**Your goal**
Please look for the string "epsilon" below and report every line in which it occurs.

**Given information**
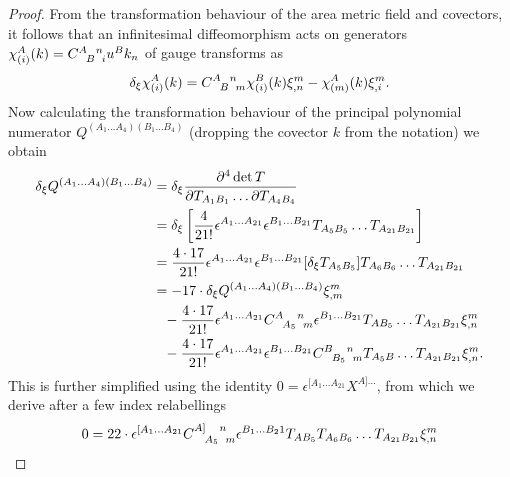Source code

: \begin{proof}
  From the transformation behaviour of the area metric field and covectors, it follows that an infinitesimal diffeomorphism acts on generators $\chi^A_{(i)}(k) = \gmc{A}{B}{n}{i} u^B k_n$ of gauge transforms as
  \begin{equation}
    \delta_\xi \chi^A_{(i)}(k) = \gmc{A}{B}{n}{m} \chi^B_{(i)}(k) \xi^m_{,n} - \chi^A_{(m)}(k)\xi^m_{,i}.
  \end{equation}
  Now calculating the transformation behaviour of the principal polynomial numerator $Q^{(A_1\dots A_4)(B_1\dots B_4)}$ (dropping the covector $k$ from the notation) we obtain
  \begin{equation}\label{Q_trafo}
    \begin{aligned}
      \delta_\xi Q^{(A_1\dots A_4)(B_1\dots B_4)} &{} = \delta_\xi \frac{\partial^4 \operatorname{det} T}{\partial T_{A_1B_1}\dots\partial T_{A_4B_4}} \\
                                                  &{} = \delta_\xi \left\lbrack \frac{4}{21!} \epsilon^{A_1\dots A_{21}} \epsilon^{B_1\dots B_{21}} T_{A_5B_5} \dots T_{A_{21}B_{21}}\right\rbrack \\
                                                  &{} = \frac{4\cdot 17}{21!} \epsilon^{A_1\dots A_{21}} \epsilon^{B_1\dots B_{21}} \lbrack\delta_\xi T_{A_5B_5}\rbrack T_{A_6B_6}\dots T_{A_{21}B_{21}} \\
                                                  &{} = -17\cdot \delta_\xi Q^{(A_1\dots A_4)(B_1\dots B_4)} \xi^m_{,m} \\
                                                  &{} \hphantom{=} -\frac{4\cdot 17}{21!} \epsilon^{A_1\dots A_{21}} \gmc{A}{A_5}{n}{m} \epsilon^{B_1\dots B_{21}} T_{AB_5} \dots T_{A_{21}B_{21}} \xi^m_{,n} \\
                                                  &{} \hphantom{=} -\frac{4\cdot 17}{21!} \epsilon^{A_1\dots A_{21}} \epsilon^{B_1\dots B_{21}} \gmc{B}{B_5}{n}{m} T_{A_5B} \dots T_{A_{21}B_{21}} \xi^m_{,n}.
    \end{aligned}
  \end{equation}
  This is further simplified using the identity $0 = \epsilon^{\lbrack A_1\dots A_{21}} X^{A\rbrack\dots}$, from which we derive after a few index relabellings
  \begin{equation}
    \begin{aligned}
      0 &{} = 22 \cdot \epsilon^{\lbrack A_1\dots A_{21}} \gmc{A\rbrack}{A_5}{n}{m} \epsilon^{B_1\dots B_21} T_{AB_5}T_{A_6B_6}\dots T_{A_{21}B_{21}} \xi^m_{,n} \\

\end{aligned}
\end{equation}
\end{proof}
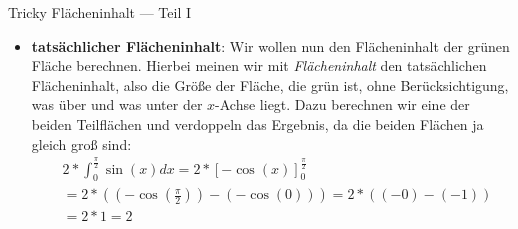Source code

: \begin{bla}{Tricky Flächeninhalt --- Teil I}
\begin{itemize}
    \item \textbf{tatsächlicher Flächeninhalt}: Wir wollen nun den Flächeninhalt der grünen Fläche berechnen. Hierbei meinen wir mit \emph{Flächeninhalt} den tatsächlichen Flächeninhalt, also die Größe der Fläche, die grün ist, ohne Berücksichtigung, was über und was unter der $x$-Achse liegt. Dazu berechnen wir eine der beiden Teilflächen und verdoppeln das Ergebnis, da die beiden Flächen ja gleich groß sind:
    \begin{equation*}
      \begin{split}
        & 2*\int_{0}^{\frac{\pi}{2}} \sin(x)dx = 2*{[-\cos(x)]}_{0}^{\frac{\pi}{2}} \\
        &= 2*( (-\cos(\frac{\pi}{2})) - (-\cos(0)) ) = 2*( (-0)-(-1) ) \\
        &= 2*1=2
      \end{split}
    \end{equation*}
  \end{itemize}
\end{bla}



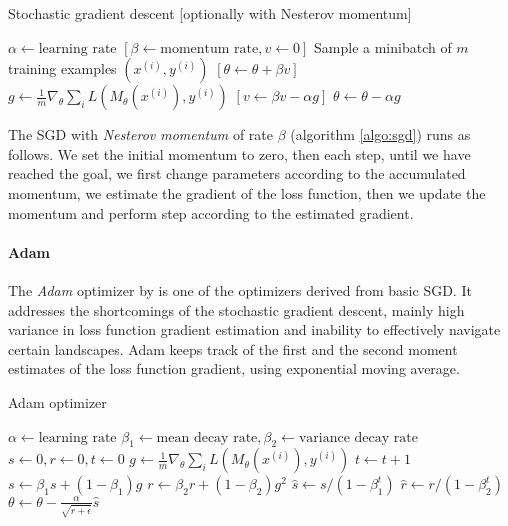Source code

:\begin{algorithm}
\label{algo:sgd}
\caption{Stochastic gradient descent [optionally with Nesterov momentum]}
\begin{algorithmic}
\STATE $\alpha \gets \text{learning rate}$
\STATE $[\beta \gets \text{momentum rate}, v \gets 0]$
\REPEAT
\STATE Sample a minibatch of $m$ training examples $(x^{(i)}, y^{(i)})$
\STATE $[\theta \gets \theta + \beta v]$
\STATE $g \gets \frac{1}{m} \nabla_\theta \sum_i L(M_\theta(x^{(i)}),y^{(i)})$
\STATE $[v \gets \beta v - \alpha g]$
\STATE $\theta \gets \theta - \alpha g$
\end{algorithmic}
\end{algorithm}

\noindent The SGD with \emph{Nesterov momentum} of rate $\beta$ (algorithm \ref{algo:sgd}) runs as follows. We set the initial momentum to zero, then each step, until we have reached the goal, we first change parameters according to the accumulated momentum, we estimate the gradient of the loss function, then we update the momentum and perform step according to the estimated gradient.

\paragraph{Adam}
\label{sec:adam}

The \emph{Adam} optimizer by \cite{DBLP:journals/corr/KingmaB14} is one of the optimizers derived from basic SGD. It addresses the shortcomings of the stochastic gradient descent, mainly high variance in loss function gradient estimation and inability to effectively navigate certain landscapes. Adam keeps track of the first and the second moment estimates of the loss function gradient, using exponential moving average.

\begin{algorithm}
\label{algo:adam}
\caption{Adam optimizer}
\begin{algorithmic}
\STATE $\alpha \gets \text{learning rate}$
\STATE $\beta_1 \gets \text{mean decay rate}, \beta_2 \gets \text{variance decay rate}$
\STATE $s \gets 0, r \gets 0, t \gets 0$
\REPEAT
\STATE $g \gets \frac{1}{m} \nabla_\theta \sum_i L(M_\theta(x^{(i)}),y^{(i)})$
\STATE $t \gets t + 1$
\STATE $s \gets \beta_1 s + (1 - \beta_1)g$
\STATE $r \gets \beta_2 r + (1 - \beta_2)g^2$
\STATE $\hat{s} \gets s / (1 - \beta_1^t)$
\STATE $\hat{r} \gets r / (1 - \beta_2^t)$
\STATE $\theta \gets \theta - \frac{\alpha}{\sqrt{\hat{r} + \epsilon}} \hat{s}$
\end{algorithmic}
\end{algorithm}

**Task result**
                                                  &{} = \delta_\xi \left\lbrack \frac{4}{21!} \epsilon^{A_1\dots A_{21}} \epsilon^{B_1\dots B_{21}} T_{A_5B_5} \dots T_{A_{21}B_{21}}\right\rbrack \\
                                                  &{} = \frac{4\cdot 17}{21!} \epsilon^{A_1\dots A_{21}} \epsilon^{B_1\dots B_{21}} \lbrack\delta_\xi T_{A_5B_5}\rbrack T_{A_6B_6}\dots T_{A_{21}B_{21}} \\
                                                  &{} \hphantom{=} -\frac{4\cdot 17}{21!} \epsilon^{A_1\dots A_{21}} \gmc{A}{A_5}{n}{m} \epsilon^{B_1\dots B_{21}} T_{AB_5} \dots T_{A_{21}B_{21}} \xi^m_{,n} \\
                                                  &{} \hphantom{=} -\frac{4\cdot 17}{21!} \epsilon^{A_1\dots A_{21}} \epsilon^{B_1\dots B_{21}} \gmc{B}{B_5}{n}{m} T_{A_5B} \dots T_{A_{21}B_{21}} \xi^m_{,n}.
  This is further simplified using the identity $0 = \epsilon^{\lbrack A_1\dots A_{21}} X^{A\rbrack\dots}$, from which we derive after a few index relabellings
      0 &{} = 22 \cdot \epsilon^{\lbrack A_1\dots A_{21}} \gmc{A\rbrack}{A_5}{n}{m} \epsilon^{B_1\dots B_21} T_{AB_5}T_{A_6B_6}\dots T_{A_{21}B_{21}} \xi^m_{,n} \\
\STATE $\theta \gets \theta - \frac{\alpha}{\sqrt{\hat{r} + \epsilon}} \hat{s}$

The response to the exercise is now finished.